To do> Find every line in the records below that contains the word "kapsamları", and copy each such line.

Start of Records for this task

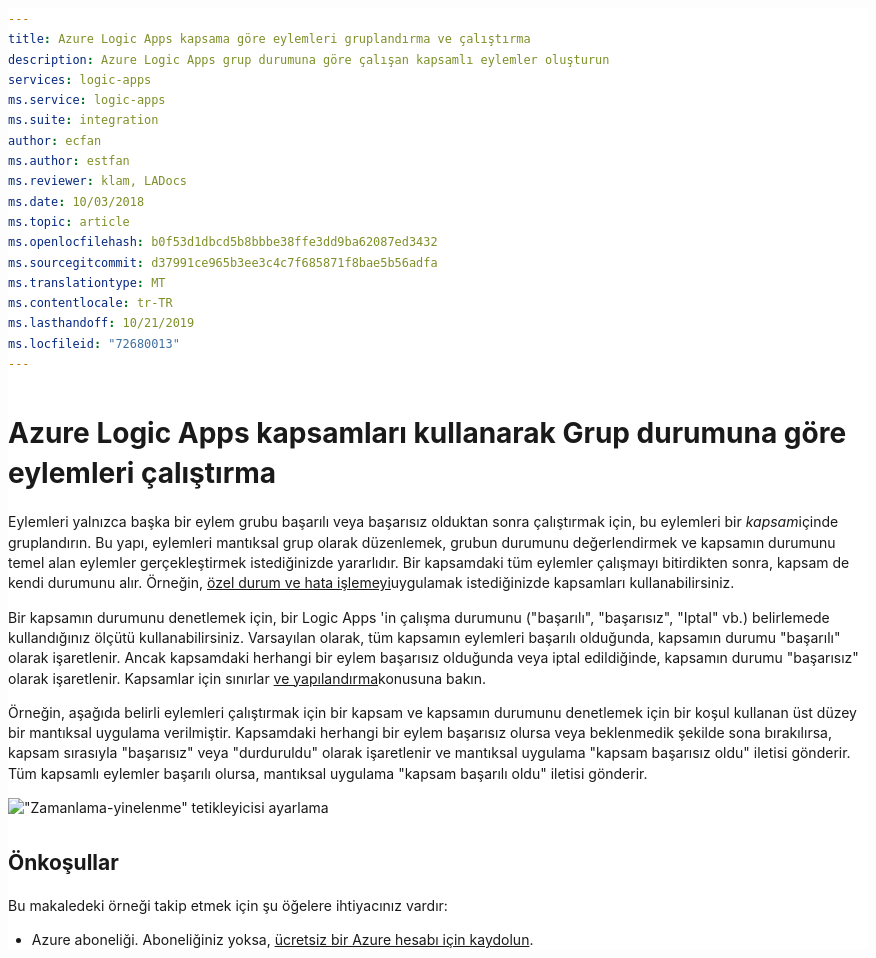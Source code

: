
 ```yaml
---
title: Azure Logic Apps kapsama göre eylemleri gruplandırma ve çalıştırma
description: Azure Logic Apps grup durumuna göre çalışan kapsamlı eylemler oluşturun
services: logic-apps
ms.service: logic-apps
ms.suite: integration
author: ecfan
ms.author: estfan
ms.reviewer: klam, LADocs
ms.date: 10/03/2018
ms.topic: article
ms.openlocfilehash: b0f53d1dbcd5b8bbbe38ffe3dd9ba62087ed3432
ms.sourcegitcommit: d37991ce965b3ee3c4c7f685871f8bae5b56adfa
ms.translationtype: MT
ms.contentlocale: tr-TR
ms.lasthandoff: 10/21/2019
ms.locfileid: "72680013"
---
```

# <a name="run-actions-based-on-group-status-by-using-scopes-in-azure-logic-apps"></a>Azure Logic Apps kapsamları kullanarak Grup durumuna göre eylemleri çalıştırma

Eylemleri yalnızca başka bir eylem grubu başarılı veya başarısız olduktan sonra çalıştırmak için, bu eylemleri bir *kapsam*içinde gruplandırın. Bu yapı, eylemleri mantıksal grup olarak düzenlemek, grubun durumunu değerlendirmek ve kapsamın durumunu temel alan eylemler gerçekleştirmek istediğinizde yararlıdır. Bir kapsamdaki tüm eylemler çalışmayı bitirdikten sonra, kapsam de kendi durumunu alır. Örneğin, [özel durum ve hata işlemeyi](../logic-apps/logic-apps-exception-handling.md#scopes)uygulamak istediğinizde kapsamları kullanabilirsiniz. 

Bir kapsamın durumunu denetlemek için, bir Logic Apps 'in çalışma durumunu ("başarılı", "başarısız", "Iptal" vb.) belirlemede kullandığınız ölçütü kullanabilirsiniz. Varsayılan olarak, tüm kapsamın eylemleri başarılı olduğunda, kapsamın durumu "başarılı" olarak işaretlenir. Ancak kapsamdaki herhangi bir eylem başarısız olduğunda veya iptal edildiğinde, kapsamın durumu "başarısız" olarak işaretlenir. Kapsamlar için sınırlar [ve yapılandırma](../logic-apps/logic-apps-limits-and-config.md)konusuna bakın. 

Örneğin, aşağıda belirli eylemleri çalıştırmak için bir kapsam ve kapsamın durumunu denetlemek için bir koşul kullanan üst düzey bir mantıksal uygulama verilmiştir. Kapsamdaki herhangi bir eylem başarısız olursa veya beklenmedik şekilde sona bırakılırsa, kapsam sırasıyla "başarısız" veya "durduruldu" olarak işaretlenir ve mantıksal uygulama "kapsam başarısız oldu" iletisi gönderir. Tüm kapsamlı eylemler başarılı olursa, mantıksal uygulama "kapsam başarılı oldu" iletisi gönderir.

!["Zamanlama-yinelenme" tetikleyicisi ayarlama](./media/logic-apps-control-flow-run-steps-group-scopes/scope-high-level.png)

## <a name="prerequisites"></a>Önkoşullar

Bu makaledeki örneği takip etmek için şu öğelere ihtiyacınız vardır:

* Azure aboneliği. Aboneliğiniz yoksa, [ücretsiz bir Azure hesabı için kaydolun](https://azure.microsoft.com/free/).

End of Records for this task

Reply to the exercise>
# <a name="run-actions-based-on-group-status-by-using-scopes-in-azure-logic-apps"></a>Azure Logic Apps kapsamları kullanarak Grup durumuna göre eylemleri çalıştırma
Eylemleri yalnızca başka bir eylem grubu başarılı veya başarısız olduktan sonra çalıştırmak için, bu eylemleri bir *kapsam*içinde gruplandırın. Bu yapı, eylemleri mantıksal grup olarak düzenlemek, grubun durumunu değerlendirmek ve kapsamın durumunu temel alan eylemler gerçekleştirmek istediğinizde yararlıdır. Bir kapsamdaki tüm eylemler çalışmayı bitirdikten sonra, kapsam de kendi durumunu alır. Örneğin, [özel durum ve hata işlemeyi](../logic-apps/logic-apps-exception-handling.md#scopes)uygulamak istediğinizde kapsamları kullanabilirsiniz. 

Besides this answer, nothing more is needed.